We cannot guarantee future results, events, level of activity, performance or achievement. Further, any forward-looking statement speaks only as of the date on which it is made, and we undertake no obligation to update or revise any forward-looking statements, whether as a result of new information, future events or otherwise, unless required by law. New factors emerge from time to time, and it is not possible for us to predict which factors will arise. In addition, we cannot assess the impact of each factor on our business or the extent to which any factor, or combination of factors, may cause actual results to differ materially from those contained in any forward-looking statements.
Overview
We are a late-stage biotechnology company that promotes improved global health through the discovery, development and commercialization of innovative vaccines to prevent serious infectious diseases.

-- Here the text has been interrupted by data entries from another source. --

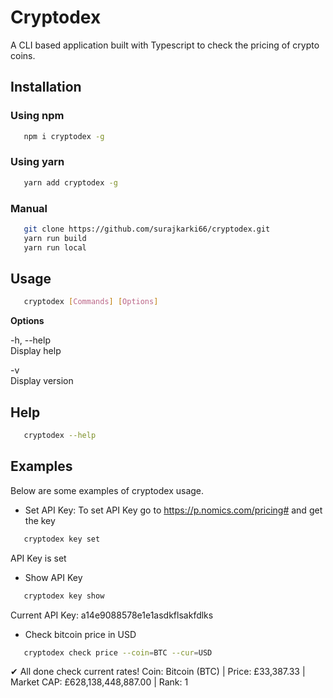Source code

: # Cryptodex

A CLI based application built with Typescript to check the pricing of crypto coins.

## Installation

### Using npm

```bash
   npm i cryptodex -g
```

### Using yarn

```bash
   yarn add cryptodex -g
```

### Manual

```bash
   git clone https://github.com/surajkarki66/cryptodex.git
   yarn run build
   yarn run local
```

## Usage

```bash
   cryptodex [Commands] [Options]
```

**Options**

-h, --help<br>
Display help

-v<br>
Display version

## Help

```bash
   cryptodex --help
```

## Examples

Below are some examples of cryptodex usage.

- Set API Key:
  To set API Key go to https://p.nomics.com/pricing# and get the key

```bash
   cryptodex key set
```

API Key is set

- Show API Key

```bash
   cryptodex key show
```

Current API Key: a14e9088578e1e1asdkflsakfdlks

- Check bitcoin price in USD

```bash
   cryptodex check price --coin=BTC --cur=USD
```

✔ All done check current rates!
Coin: Bitcoin (BTC) | Price: £33,387.33 | Market CAP: £628,138,448,887.00 | Rank: 1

Our vaccine candidates, including our lead candidates, NanoFlu™ and ResVax™, are genetically engineered, three-dimensional nanostructures of recombinant proteins critical to disease pathogenesis and may elicit differentiated immune responses, which may be more efficacious than naturally occurring immunity or traditional vaccines. Our technology targets a variety of infectious diseases. We are also developing proprietary immune stimulating saponin-based adjuvants at Novavax AB, our wholly owned Swedish subsidiary. Our lead adjuvant, Matrix-M™, has been shown to enhance immune responses and has been well-tolerated in multiple clinical trials.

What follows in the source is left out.